O socialismo possível
A longa crise em que vive o sistema capitalista no mundo do inteiro desde a última década do século passado, tem levado inúmeros pensadores a voltar a cogitar de uma sociedade socialista como remédio para os males da humanidade.
Istvan Meszaros recuperou aquele famoso dito de Rosa Luxemburgo de que a opção ao socialismo é a barbárie, ao qual ele acrescentou um adendo: na melhor das hipóteses.
Slavoj Zizek, Alain Bandiou e Jacques Rancieri, cada um a sua maneira, têm escrito e falado alertando que o capitalismo, financeiro e globalizado, perdeu aquele vigor antigo de destruir o velho para construir o novo e hoje é apenas uma força que destrói a natureza e empregos no mundo inteiro, transformando milhões de pessoas em não-vivos ou semivivos.
Ao lado desses pensadores europeus com essa visão do socialismo, se destaca um brasileiro, Jacob Gorender, que infelizmente morreu em 2013, com o livro Marxismo sem Utopia.
O livro pode ser dividido em três etapas.
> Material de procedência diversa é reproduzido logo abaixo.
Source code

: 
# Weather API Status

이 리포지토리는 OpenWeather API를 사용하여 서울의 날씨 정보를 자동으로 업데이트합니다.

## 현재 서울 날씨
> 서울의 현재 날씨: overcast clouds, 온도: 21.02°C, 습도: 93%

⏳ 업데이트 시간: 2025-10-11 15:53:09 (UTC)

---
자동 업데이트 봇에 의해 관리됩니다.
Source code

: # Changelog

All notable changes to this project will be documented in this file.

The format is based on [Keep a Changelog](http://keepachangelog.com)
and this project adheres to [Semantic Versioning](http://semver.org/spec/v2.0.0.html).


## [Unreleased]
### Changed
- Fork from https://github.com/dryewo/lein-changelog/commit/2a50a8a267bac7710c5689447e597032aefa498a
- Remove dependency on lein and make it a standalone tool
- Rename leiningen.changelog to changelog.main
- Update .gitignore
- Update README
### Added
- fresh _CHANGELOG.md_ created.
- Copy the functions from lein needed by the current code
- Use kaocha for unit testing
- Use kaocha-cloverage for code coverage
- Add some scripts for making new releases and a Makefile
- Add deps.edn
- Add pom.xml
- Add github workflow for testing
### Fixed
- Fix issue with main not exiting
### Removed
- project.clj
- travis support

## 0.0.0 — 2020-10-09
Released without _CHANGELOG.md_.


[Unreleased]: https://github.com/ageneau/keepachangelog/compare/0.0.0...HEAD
Na primeira, Gorender faz uma revisão de alguns conceitos de Marx, reforçando o papel do acaso nas transformações sociais e defendendo a impossibilidade de extinção do Estado, como propunha o autor do Manifesto Comunista.
Na segunda parte, analisa o fracasso da experiência soviética a partir de duas variáveis: as dificuldades materiais da União Soviética, oriundas dos erros de sua política de planejamento econômico e a falta de democracia interna do país, onde o chamado "centralismo democrático" substituiu a participação popular em quase todos os seus níveis. Nem por isso, é um descrente na possibilidade de reconstruir o ideal socialista a partir dos ensinamentos de Marx e Engels e mesmo das experiências dos mais de 70 anos de vida na União Soviética.
Diz Gorender: "Sendo uma possibilidade, o socialismo não decorrerá de leis históricas inelutáveis. Tão pouco decorrerá de um imperativo ético, como propunha Bernstein, pois será uma possibilidade inscrita objetivamente na história. O objetivo socialista se colocará como opção para as tendências anticapitalistas radicais, que os próprios males do capitalismo suscitarão. Este objetivo se implementará sob a forma e conteúdo muito variados, de acordo com as peculiaridades históricas de cada povo".
Para a consecução desse objetivo revolucionário, Gorender se aproxima de uma das teses fundamentais de Lenin, que em 1917 dizia que o proletariado não estava ainda preparado para comandar revolução, que deveria então ser liderada por intelectuais comprometidos com as aspirações dos trabalhadores.
As modificações profundas que ocorreram nas relações de trabalho desde o Manifesto Comunista, levou Gorender a sintetizar como poderia ser este novo mundo socialista.
1) Permanência da divisão do trabalho entre físico e intelectual, sob a hegemonia de assalariados intelectuais.
2) Socialismo como objetivo abrangente em uma única fase, deixando de lado a visão utópica de Marx sobre o comunismo.
3) Permanência do Estado, sob o controle socialista ao invés de sua extinção.
4) Um sistema de democracia pluralista no socialismo.
5) A combinação de planejamento e mercado na economia socialista.